• Problem to work on: Look through the records below and give the number of lines holding the string "allows", nothing more.

• Record set:

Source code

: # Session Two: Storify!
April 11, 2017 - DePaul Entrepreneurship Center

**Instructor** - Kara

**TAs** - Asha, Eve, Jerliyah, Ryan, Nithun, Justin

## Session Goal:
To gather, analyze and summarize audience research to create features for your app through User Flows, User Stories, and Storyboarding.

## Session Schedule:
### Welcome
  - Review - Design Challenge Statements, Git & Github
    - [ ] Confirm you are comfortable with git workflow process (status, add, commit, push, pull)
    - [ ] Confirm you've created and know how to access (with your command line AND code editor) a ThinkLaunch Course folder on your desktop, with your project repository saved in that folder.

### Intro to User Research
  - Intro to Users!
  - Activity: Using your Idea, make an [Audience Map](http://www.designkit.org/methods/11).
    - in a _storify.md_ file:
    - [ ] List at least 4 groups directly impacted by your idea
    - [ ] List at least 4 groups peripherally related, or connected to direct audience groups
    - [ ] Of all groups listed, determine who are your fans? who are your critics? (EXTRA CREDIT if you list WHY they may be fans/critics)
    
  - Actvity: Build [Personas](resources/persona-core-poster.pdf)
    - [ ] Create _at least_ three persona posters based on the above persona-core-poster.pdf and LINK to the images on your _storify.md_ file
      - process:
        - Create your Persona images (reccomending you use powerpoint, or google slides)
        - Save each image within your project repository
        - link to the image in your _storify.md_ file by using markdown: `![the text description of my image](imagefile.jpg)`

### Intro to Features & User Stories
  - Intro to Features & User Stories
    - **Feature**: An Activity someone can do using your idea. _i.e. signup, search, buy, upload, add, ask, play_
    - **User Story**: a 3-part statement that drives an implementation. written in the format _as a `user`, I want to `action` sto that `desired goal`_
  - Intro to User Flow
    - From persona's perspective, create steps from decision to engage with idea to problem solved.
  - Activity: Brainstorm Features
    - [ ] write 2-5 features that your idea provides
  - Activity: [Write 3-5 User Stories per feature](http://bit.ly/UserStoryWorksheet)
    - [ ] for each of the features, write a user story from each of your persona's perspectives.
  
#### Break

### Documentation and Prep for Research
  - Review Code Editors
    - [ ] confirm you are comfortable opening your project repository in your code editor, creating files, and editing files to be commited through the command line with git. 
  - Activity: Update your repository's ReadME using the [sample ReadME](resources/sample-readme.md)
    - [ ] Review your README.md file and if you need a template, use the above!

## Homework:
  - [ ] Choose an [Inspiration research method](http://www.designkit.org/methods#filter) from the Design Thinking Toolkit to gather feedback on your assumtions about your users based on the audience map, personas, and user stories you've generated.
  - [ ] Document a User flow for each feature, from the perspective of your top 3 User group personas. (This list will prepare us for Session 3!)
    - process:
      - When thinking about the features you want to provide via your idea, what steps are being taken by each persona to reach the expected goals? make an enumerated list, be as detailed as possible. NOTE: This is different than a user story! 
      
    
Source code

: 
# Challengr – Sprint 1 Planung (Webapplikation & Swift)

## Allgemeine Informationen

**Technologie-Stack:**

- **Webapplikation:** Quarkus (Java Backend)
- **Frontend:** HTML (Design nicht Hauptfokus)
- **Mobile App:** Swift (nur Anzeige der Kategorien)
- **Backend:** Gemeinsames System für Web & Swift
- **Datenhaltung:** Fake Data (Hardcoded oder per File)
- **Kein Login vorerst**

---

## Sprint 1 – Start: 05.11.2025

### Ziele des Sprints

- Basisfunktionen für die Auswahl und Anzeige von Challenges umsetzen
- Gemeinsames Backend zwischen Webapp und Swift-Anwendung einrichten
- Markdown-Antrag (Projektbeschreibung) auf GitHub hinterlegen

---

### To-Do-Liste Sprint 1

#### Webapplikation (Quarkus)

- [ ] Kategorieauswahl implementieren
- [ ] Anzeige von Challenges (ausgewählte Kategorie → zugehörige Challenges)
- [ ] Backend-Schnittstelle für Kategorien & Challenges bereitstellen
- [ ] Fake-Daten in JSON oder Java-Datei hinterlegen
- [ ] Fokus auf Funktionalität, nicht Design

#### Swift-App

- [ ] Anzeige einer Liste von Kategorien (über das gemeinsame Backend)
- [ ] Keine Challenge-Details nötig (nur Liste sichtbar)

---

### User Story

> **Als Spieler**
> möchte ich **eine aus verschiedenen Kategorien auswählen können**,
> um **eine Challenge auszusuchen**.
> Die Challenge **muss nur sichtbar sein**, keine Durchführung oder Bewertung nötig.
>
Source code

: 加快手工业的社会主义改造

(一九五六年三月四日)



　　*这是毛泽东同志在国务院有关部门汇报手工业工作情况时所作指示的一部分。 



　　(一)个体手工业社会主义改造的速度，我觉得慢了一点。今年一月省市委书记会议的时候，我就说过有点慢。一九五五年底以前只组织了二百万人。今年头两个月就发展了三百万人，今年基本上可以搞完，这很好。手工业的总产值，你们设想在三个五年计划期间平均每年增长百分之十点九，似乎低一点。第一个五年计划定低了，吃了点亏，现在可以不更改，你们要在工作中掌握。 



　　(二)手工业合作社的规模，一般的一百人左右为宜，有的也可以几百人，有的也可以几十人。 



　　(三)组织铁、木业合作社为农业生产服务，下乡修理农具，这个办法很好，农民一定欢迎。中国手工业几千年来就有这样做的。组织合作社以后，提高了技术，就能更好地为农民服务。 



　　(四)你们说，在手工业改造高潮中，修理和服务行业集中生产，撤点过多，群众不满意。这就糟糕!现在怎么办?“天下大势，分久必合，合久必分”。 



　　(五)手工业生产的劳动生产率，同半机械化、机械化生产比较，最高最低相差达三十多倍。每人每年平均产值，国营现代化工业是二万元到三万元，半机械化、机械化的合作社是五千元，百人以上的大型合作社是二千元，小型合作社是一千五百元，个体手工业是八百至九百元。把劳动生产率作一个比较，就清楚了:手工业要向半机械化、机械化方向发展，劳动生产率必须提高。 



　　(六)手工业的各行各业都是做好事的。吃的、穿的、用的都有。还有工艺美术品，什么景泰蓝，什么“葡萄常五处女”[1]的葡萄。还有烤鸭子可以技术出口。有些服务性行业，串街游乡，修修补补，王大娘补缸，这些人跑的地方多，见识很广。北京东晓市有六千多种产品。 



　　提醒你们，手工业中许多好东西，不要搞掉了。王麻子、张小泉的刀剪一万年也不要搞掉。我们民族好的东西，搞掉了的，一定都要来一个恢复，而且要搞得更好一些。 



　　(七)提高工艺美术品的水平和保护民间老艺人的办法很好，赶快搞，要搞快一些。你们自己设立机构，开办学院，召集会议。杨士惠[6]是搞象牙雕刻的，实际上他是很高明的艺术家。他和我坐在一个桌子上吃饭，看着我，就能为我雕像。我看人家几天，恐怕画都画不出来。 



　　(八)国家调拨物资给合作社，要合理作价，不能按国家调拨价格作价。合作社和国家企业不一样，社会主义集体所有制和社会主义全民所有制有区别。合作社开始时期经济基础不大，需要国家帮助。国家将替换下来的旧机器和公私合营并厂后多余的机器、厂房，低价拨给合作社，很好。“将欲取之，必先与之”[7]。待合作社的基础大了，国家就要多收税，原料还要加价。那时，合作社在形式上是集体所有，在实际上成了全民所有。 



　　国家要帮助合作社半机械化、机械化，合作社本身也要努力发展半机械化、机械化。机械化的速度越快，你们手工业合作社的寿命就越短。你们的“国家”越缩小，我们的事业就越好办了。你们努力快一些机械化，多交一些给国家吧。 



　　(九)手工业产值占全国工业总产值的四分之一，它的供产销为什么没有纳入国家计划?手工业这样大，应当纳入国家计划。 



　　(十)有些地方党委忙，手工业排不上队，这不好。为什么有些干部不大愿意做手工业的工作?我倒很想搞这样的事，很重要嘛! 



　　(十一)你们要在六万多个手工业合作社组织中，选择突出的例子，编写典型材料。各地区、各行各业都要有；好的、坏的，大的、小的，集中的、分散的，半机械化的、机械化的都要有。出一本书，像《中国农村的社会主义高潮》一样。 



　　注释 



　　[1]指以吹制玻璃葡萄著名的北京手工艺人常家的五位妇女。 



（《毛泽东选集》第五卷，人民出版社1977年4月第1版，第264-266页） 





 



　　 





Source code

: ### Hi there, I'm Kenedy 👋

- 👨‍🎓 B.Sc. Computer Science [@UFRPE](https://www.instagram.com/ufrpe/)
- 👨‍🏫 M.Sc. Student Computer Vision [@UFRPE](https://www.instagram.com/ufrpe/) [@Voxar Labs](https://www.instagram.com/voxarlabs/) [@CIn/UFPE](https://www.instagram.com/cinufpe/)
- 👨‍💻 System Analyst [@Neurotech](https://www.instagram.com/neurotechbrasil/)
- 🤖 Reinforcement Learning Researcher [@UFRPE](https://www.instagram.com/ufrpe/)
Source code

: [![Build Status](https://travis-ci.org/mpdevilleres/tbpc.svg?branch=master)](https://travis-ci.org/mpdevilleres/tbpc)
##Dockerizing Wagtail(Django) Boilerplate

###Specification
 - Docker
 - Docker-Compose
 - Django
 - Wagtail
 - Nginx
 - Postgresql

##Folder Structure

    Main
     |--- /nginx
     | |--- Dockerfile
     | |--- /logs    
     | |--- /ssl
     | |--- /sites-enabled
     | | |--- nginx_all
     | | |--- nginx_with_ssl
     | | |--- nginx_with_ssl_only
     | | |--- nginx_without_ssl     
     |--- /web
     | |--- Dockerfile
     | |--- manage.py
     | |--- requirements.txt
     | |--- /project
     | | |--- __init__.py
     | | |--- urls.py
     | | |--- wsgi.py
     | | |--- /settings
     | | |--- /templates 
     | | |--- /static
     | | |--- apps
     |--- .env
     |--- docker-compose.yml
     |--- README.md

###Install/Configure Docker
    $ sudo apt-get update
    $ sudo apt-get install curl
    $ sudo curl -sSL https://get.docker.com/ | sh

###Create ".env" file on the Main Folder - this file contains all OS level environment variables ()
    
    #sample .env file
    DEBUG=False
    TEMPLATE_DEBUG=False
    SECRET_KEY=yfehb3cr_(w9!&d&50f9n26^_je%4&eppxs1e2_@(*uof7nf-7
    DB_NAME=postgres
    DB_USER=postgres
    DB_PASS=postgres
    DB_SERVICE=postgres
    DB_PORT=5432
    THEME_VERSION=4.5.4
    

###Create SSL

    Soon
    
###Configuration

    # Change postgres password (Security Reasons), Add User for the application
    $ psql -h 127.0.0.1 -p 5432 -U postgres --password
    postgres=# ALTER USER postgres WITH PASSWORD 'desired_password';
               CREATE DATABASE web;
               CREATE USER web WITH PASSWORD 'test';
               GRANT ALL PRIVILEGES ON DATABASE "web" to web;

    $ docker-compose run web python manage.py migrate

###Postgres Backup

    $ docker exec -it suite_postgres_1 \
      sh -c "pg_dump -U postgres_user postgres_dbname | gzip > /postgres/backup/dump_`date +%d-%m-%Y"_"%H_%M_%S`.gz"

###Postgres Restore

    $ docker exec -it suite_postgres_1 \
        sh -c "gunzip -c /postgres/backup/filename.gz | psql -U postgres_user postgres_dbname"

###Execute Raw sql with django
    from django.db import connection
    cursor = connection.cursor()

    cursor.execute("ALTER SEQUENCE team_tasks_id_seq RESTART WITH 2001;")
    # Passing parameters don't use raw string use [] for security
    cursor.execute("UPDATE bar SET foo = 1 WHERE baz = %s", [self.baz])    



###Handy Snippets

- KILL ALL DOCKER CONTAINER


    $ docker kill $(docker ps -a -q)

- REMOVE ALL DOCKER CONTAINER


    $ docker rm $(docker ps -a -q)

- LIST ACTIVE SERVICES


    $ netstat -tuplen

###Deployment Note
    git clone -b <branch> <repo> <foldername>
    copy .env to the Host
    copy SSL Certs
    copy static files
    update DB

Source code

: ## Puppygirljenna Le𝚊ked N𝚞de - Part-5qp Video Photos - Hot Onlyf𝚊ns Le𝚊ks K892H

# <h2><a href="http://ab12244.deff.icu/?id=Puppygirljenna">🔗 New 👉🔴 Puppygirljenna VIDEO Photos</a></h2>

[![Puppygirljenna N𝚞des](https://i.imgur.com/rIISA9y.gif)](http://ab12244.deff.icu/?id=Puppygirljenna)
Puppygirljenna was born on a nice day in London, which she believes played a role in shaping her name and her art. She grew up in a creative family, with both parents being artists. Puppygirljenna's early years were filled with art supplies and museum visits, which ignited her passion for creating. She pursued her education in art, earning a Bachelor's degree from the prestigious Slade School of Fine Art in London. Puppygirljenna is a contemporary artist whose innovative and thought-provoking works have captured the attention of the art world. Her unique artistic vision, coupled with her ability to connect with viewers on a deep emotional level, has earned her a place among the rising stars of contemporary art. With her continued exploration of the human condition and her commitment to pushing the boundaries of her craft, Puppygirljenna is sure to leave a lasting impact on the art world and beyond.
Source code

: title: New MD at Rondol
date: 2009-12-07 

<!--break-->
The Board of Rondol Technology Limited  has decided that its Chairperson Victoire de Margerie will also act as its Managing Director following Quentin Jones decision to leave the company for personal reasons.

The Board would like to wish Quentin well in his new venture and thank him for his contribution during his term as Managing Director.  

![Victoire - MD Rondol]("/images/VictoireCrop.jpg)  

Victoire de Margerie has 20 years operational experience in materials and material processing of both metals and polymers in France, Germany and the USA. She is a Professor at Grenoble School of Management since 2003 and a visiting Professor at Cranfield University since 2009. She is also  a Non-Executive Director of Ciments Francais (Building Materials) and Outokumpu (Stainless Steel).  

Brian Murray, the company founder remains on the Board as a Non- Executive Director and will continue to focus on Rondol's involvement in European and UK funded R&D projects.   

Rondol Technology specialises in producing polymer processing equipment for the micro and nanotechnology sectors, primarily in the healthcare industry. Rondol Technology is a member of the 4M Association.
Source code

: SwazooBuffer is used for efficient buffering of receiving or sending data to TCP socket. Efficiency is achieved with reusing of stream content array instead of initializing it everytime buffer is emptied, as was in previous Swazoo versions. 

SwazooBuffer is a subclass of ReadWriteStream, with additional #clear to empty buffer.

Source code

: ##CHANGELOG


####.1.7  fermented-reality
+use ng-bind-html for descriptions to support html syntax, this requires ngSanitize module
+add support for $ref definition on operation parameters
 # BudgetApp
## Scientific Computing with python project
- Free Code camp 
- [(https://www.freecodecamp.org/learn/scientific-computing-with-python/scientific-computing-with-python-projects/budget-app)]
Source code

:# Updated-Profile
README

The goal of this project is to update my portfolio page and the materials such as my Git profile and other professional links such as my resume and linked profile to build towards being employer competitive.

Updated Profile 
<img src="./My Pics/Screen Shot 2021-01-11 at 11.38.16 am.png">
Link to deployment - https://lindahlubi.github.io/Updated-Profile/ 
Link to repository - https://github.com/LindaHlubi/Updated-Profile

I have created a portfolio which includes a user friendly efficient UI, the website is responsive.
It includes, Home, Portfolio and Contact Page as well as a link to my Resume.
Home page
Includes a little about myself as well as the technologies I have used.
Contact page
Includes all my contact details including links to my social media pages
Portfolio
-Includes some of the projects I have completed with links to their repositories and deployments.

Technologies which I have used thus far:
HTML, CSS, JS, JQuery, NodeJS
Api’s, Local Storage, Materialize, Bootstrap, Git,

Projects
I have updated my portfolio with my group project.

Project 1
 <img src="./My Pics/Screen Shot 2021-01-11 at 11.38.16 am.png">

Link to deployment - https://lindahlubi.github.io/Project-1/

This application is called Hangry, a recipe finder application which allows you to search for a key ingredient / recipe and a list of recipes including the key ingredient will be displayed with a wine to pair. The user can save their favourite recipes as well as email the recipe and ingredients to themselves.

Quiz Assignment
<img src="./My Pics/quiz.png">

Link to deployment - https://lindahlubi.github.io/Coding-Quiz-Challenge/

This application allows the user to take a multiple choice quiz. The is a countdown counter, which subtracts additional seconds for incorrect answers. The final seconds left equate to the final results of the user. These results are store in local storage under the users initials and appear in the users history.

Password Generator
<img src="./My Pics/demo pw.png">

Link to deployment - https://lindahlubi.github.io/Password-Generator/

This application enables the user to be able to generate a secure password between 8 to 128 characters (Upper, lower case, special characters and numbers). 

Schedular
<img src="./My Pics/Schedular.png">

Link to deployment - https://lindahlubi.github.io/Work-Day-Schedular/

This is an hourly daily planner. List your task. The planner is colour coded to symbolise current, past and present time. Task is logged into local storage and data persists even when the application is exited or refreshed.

• Response for this exercise: 2